Extracted records
☆ ☆ ☆ ☆

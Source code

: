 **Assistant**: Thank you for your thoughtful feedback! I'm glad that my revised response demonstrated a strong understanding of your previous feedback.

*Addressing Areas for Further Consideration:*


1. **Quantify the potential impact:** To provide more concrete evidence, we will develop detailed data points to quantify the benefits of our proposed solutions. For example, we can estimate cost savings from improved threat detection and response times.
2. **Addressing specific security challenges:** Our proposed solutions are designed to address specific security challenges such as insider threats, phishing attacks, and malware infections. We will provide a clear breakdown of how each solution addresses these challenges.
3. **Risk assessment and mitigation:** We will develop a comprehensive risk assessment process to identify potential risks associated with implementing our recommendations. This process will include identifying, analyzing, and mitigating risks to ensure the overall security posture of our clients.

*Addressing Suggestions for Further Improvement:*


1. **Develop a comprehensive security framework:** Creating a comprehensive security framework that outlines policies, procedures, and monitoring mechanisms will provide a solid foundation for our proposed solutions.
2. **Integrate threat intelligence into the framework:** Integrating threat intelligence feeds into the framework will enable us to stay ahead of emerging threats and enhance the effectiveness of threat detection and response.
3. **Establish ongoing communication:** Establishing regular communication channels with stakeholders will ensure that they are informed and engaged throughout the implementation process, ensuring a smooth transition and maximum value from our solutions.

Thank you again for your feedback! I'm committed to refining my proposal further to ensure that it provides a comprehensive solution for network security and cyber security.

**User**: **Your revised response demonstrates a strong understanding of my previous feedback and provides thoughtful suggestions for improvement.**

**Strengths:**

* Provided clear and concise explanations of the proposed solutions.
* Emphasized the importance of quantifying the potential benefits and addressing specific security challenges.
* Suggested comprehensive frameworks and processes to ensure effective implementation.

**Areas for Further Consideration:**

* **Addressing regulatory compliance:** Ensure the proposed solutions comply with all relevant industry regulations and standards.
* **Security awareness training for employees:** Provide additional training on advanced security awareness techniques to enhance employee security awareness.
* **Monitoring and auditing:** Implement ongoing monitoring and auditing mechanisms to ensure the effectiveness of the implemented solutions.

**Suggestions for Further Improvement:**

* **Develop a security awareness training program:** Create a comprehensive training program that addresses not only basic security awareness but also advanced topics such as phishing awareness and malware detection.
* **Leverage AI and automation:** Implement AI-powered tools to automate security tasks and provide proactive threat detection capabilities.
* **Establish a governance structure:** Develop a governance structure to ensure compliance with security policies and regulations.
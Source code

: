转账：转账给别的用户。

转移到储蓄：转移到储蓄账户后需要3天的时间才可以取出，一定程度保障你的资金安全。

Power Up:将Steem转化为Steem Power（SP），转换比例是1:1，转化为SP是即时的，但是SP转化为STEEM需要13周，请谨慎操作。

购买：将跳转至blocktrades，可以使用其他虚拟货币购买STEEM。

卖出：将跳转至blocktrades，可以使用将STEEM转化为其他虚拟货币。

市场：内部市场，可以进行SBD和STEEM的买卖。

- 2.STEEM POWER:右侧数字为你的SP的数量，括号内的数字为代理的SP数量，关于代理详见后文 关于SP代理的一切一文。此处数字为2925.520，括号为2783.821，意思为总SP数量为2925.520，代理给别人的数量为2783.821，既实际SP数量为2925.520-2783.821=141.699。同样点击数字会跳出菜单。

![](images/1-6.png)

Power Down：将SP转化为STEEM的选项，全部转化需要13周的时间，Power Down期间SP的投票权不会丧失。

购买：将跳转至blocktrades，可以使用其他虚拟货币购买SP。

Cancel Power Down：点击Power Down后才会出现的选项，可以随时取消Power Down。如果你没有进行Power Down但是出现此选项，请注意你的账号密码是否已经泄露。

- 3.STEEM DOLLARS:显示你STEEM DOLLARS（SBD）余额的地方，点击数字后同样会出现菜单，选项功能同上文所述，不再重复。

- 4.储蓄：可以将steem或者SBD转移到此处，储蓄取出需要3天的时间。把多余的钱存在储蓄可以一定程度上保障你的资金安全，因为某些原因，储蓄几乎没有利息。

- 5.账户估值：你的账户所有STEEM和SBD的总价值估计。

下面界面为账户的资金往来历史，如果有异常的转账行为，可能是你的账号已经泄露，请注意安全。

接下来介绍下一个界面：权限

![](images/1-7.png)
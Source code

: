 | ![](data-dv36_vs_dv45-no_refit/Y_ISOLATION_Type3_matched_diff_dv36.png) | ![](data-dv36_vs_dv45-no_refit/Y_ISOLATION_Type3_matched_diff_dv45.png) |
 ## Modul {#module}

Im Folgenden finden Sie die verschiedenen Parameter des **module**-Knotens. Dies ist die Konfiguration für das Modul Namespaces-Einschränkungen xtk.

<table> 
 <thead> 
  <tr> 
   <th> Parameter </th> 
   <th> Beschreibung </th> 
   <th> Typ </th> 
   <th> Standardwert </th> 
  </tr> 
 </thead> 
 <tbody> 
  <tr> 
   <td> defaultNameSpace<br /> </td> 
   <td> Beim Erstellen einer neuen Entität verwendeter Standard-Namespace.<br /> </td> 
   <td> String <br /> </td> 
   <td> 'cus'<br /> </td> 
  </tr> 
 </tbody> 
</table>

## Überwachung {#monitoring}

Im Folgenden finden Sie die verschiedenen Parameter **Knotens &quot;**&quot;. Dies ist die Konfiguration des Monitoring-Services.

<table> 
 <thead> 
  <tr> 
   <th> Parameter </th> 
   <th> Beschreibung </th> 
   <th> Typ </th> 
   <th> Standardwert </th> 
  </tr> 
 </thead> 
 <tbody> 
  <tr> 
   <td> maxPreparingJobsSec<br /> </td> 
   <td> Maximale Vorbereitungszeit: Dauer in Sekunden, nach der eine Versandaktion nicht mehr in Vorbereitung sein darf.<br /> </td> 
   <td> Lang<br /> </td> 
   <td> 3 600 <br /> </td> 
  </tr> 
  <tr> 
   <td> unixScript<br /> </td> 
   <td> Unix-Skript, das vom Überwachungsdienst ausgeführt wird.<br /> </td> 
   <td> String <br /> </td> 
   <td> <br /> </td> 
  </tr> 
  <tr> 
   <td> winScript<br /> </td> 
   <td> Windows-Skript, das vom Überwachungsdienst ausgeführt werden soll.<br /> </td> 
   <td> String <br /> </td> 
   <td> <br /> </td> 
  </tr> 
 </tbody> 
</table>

☆ ☆ ☆ ☆

- [WHAT YOU HAVE TO DO]:
Where the word "such" occurs in a line of the records, copy that line.

- [EXERCISE SOLUTION]:
2. **Addressing specific security challenges:** Our proposed solutions are designed to address specific security challenges such as insider threats, phishing attacks, and malware infections. We will provide a clear breakdown of how each solution addresses these challenges.
* **Develop a security awareness training program:** Create a comprehensive training program that addresses not only basic security awareness but also advanced topics such as phishing awareness and malware detection.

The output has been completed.